Bad Signals

Posted by sepoy on December 20, 2005 · 5 mins read
Q: I wanted to ask you a question. Do you think the government has the right to break the law?

ATTORNEY GENERAL GONZALES: Absolutely not. I don't believe anyone is above the law.

Q: You have stretched this resolution for war into giving you carte blanche to do anything you want to do.

ATTORNEY GENERAL GONZALES: Well, one might make that same argument in connection with detention of American citizens, which is far more intrusive than listening into a conversation. There may be some members of Congress who might say, we never --

Q: That's your interpretation. That isn't Congress' interpretation.

ATTORNEY GENERAL GONZALES: Well, I'm just giving you the analysis --

Q: You're never supposed to spy on Americans.

ATTORNEY GENERAL GONZALES: I'm just giving the analysis used by Justice O'Connor -- and she said clearly and unmistakenly the Congress authorized the President of the United States to detain an American citizen, even though the authorization to use force never mentions the word "detention" --

Q: -- into wiretapping everybody and listening in on --

ATTORNEY GENERAL GONZALES: This is not about wiretapping everyone. This is a very concentrated, very limited program focused at gaining information about our enemy.

Q: Now that the cat is out of the bag, so to speak, do you expect your legal analysis to be tested in the courts?

ATTORNEY GENERAL GONZALES: I'm not going to, you know, try to guess as to what's going to happen about that. We're going to continue to try to educate the American people and the American Congress about what we're doing and the basis -- why we believe that the President has the authority to engage in this kind of conduct. - [source]

The vice president also told reporters that in his view, presidential authority has been eroded since the 1970s through laws such as the War Powers Act and anti-impoundment laws.

"Watergate and a lot of the things around Watergate and Vietnam both during the '70s served, I think, to erode the authority I think the president needs to be effective, especially in the national security area," Cheney said. But he also said the administration has been able to restore some of "the legitimate authority of the presidency."

Cheney said the White House helped protect presidential power by fighting to keep secret the list of people who were a part of his 2001 energy task force. The task force's activities attracted complaints from environmentalists, who said they were shut out of discussions on developing a national energy policy while corporate interests were present. A protracted lawsuit ensued.
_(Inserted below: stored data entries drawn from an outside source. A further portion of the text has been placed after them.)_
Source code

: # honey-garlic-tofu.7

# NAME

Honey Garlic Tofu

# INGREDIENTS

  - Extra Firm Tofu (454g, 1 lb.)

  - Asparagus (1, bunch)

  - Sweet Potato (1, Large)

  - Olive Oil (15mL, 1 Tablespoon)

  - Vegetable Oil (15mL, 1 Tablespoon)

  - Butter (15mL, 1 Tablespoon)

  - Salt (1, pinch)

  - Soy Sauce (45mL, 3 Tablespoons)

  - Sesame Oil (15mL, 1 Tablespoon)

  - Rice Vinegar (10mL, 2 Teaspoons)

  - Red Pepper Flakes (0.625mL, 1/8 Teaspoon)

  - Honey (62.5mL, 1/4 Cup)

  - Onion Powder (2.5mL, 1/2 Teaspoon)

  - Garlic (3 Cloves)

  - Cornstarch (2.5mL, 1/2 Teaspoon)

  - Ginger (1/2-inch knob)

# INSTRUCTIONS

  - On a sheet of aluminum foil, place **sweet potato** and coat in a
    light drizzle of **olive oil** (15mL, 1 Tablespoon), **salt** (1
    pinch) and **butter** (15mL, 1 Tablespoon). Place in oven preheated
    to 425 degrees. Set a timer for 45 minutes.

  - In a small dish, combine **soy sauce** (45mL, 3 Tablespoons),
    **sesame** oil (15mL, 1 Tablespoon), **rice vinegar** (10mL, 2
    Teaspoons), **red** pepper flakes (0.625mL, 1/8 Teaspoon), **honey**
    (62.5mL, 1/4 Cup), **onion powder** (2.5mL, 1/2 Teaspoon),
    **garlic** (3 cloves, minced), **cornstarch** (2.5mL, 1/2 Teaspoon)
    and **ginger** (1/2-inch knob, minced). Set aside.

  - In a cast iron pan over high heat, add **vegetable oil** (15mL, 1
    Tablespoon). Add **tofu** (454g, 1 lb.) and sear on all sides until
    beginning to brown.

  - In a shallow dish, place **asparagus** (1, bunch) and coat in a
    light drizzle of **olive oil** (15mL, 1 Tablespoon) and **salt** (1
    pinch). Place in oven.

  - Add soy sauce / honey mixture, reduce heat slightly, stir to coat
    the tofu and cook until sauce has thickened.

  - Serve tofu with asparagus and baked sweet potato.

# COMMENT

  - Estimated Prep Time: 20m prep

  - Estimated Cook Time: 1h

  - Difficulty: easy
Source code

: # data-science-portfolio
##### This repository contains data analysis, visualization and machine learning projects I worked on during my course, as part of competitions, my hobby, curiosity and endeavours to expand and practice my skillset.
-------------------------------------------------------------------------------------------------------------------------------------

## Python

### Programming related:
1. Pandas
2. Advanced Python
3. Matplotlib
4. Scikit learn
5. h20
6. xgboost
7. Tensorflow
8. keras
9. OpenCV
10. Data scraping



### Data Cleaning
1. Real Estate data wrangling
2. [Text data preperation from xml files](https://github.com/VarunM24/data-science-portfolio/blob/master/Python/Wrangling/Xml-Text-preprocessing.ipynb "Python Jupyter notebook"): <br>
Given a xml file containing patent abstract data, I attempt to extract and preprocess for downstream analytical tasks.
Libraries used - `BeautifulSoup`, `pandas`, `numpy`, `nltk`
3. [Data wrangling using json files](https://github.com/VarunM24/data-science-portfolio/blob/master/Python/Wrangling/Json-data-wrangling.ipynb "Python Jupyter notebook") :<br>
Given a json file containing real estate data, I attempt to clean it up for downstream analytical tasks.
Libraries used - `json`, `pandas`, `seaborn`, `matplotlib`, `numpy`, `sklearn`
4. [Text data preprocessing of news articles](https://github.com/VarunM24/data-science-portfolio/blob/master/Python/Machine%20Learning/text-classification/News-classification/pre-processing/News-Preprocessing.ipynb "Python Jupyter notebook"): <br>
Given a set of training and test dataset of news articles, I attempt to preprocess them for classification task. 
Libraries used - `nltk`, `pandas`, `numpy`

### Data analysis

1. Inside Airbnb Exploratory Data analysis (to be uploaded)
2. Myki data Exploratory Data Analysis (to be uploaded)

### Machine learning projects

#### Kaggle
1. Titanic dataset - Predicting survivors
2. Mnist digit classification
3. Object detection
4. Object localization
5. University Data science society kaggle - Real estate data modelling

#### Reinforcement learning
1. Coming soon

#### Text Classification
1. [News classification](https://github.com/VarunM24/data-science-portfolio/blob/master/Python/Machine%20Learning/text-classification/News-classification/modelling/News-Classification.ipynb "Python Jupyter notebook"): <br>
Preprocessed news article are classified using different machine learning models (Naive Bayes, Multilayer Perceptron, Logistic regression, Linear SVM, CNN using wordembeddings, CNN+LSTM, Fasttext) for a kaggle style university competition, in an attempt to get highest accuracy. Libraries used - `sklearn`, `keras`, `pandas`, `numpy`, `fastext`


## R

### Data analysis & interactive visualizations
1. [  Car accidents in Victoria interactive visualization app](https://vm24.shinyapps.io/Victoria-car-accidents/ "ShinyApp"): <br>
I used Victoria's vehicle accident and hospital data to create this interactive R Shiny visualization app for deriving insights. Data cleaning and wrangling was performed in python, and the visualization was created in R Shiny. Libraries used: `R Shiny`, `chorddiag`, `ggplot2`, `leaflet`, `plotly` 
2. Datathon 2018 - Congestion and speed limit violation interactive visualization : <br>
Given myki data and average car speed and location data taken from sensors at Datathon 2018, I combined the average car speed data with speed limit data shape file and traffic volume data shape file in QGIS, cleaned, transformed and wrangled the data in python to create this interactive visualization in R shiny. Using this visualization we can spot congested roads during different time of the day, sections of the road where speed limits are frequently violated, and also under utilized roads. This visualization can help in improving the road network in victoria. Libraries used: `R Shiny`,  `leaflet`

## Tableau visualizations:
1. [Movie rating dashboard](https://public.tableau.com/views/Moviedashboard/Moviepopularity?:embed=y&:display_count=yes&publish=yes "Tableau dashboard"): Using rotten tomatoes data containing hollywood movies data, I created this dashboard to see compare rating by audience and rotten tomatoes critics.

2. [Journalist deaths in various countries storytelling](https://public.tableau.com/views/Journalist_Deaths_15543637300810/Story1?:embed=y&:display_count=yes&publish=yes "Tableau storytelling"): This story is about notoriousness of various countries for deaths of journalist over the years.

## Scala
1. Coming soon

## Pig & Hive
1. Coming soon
"I believe that the president is entitled and needs to have unfiltered advice in formulating policy," Cheney said. "He ought to be able to seek the opinion of anybody he wants to and that he should not have to reveal, for example, who he talked to that morning. That issue was litigated all the way up to the Supreme Court and we won."

Cheney said that "many people believe" the War Powers Act, enhancing the power of Congress to share in executive branch decision-making on war, is unconstitutional and said "it will be tested at some point. I am one of those who believe that was an infringement on the authority of the president." - [source]

Today we are facing extreme and most dangerous developments of this paradigm of security. In the course of a gradual neutralisation of politics and the progressive surrender of traditional tasks of the state, security imposes itself as the basic principle of state activity. What used to be one among several decisive measures of public administration until the first half of the twentieth century, now becomes the sole criterion of political legitimation. Security reasoning entails an essential risk. A state which has security as its only task and source of legitimacy is a fragile organism; it can always be provoked by terrorism to turn itself terroristic. - [source]

Only brown people will continue to be harmed in the making of this movie, right?